BLANCHETT: At the moment I’m thinking, “Where do the radical ideas actually exist?” I gravitate toward museums and galleries but often they tend to speak predominantly to audiences that have time to go into that quietude. There are such large sections of our communities that don’t have the time because they’re working two or three jobs. But what I love about those things is that they get to deal with abstract ideas. We get so used to these narrative structures, but there are certain ideas that don’t fit into that slot, so I’m finding my work with visual artists or choreographers more rewarding at the moment than the cookie-cutter projects.

ROBERTS: For someone like you, it probably has to do with the fact that you have accomplished so many things on such an incredibly creative level.

BLANCHETT: Maybe it’s just time to stop.

ROBERTS: Stop saying that.

BLANCHETT: No, but it really is. I have to go onstage in my underwear yet again, and I’m thinking, “Why? Why don’t I just feed the chickens and read Proust?” It’s on my bookshelf staring at me right now. All these volumes I have purchased and not yet read. Why have I not picked those up? Why am I still bothering to make movies? Why do you make movies?

ROBERTS: They call to me.

BLANCHETT: Is it a response to someone else’s idea of who you might be?
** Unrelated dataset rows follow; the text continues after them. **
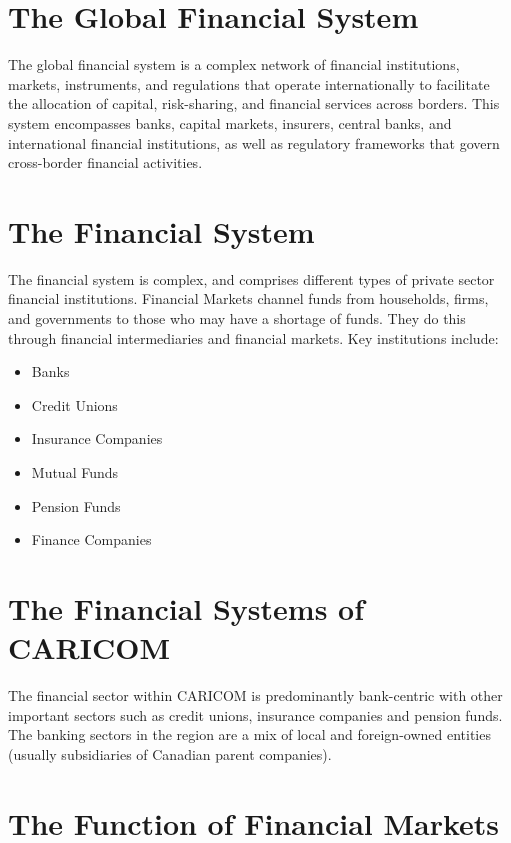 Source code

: \tableofcontents

\newpage



\section{The Global Financial System}

The global financial system is a complex network of financial institutions, markets, instruments, and regulations that operate internationally to facilitate the allocation of capital, risk-sharing, and financial services across borders. This system encompasses banks, capital markets, insurers, central banks, and international financial institutions, as well as regulatory frameworks that govern cross-border financial activities.

\section{The Financial System}

The financial system is complex, and comprises different types of private sector financial institutions. Financial Markets channel funds from households, firms, and governments to those who may have a shortage of funds. They do this through financial intermediaries and financial markets. Key institutions include:
\begin{itemize}
    \item Banks
    \item Credit Unions
    \item Insurance Companies
    \item Mutual Funds
    \item Pension Funds
    \item Finance Companies
\end{itemize}

\section{The Financial Systems of CARICOM}

The financial sector within CARICOM is predominantly bank-centric with other important sectors such as credit unions, insurance companies and pension funds. The banking sectors in the region are a mix of local and foreign-owned entities (usually subsidiaries of Canadian parent companies).

\section{The Function of Financial Markets}

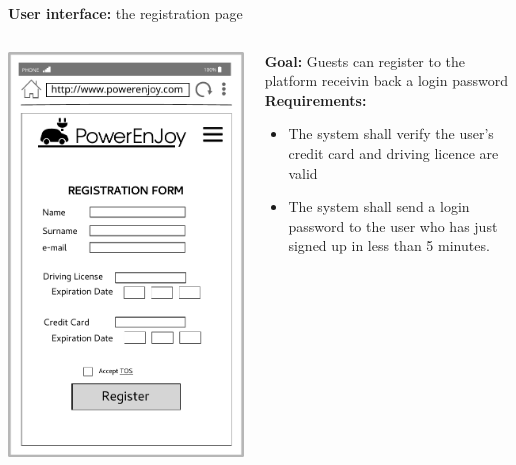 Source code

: \documentclass{beamer}
\begin{document}
	\begin{frame}{\textbf{User interface:} the registration page}
	\begin{columns}
			\begin{column}{0.4\textwidth}
				\includegraphics[width=0.9\columnwidth]{figures/sign_up.pdf}
			\end{column}
			\begin{column}{0.5\textwidth}
				\textbf{Goal:} Guests can register to the platform receivin back a login password\\
				\textbf{Requirements:}
				\begin{itemize}
					\item The system shall verify the user's credit card and driving licence are valid
					\item The system shall send a login password to the user who has just signed up in less than 5 minutes. 
				\end{itemize} 
			\end{column}
		\end{columns}
	\end{frame}	
\end{document}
ROBERTS: I think the first time that Danny [Moder, Roberts’s husband] and I worked together after we were married was the first time that I suddenly thought, “Oh my gosh, what I do for a living is so silly. I’m calling myself a different name. I’m wearing somebody else’s clothes. And I’m basically playing pretend on a huge scale.” I had never been so self-conscious until I was suddenly doing it in front of my husband, thinking, “What must he think?”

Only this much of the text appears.